THE TASK
The line bearing "(2)Synapse服务总线修改请求消息；", together with all lines after it to the end of the material, should be repeated exactly; leave out everything else.
═════ THE RECORDS ═════
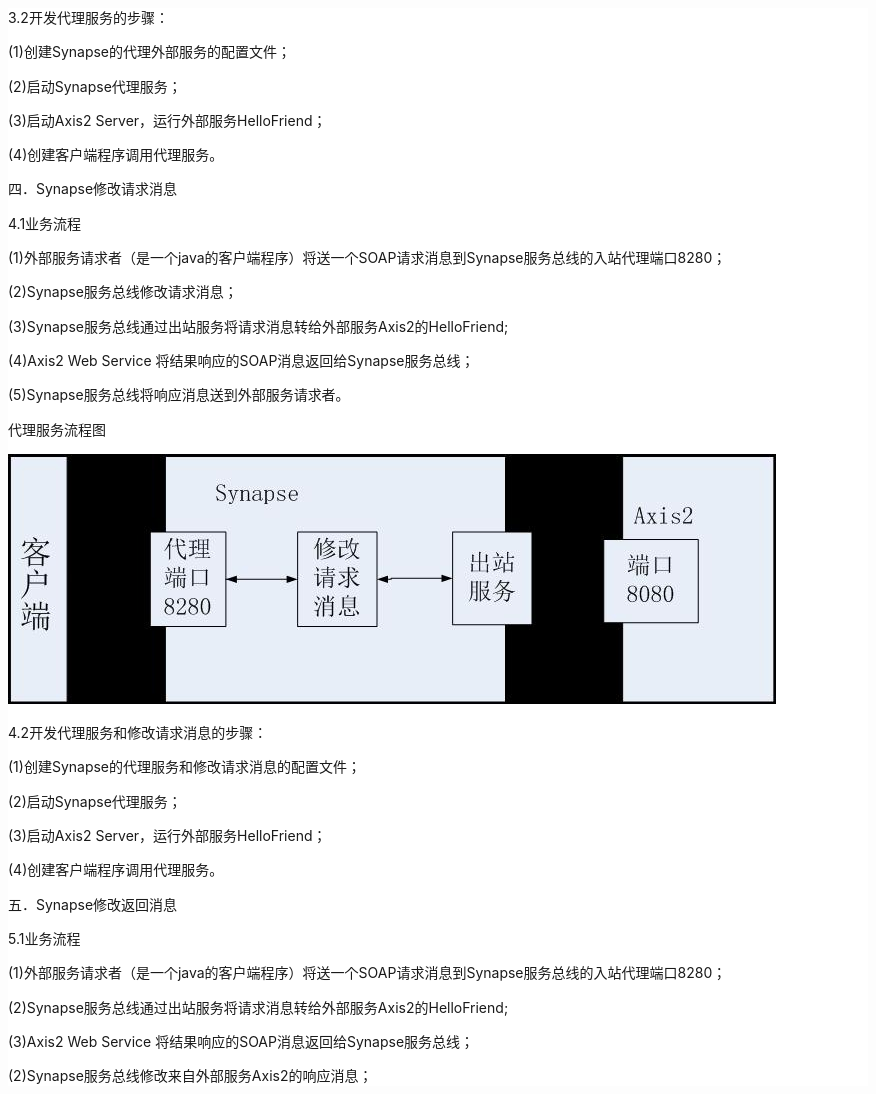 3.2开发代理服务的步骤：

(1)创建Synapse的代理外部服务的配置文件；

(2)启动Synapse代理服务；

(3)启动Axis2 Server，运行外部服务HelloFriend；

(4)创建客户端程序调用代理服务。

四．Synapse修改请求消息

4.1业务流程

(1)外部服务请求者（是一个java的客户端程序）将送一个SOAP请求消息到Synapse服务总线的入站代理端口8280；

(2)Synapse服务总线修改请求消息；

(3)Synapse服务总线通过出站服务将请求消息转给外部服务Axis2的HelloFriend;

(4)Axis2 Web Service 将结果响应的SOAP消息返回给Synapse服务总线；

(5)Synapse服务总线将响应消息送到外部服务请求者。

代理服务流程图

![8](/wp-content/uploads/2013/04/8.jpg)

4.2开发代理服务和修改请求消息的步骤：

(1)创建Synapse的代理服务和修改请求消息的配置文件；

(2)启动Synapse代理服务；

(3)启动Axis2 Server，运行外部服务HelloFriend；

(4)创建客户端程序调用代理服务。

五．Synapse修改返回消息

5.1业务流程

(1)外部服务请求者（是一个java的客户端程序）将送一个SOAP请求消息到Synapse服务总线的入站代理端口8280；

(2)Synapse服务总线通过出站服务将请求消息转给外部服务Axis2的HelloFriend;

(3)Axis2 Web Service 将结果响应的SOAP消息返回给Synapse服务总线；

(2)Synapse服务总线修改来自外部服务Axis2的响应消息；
═════
RESPONSE BOX
(2)Synapse服务总线修改请求消息；

(3)Synapse服务总线通过出站服务将请求消息转给外部服务Axis2的HelloFriend;

(4)Axis2 Web Service 将结果响应的SOAP消息返回给Synapse服务总线；

(5)Synapse服务总线将响应消息送到外部服务请求者。

代理服务流程图

![8](/wp-content/uploads/2013/04/8.jpg)

4.2开发代理服务和修改请求消息的步骤：

(1)创建Synapse的代理服务和修改请求消息的配置文件；

(2)启动Synapse代理服务；

(3)启动Axis2 Server，运行外部服务HelloFriend；

(4)创建客户端程序调用代理服务。

五．Synapse修改返回消息

5.1业务流程

(1)外部服务请求者（是一个java的客户端程序）将送一个SOAP请求消息到Synapse服务总线的入站代理端口8280；

(2)Synapse服务总线通过出站服务将请求消息转给外部服务Axis2的HelloFriend;

(3)Axis2 Web Service 将结果响应的SOAP消息返回给Synapse服务总线；

(2)Synapse服务总线修改来自外部服务Axis2的响应消息；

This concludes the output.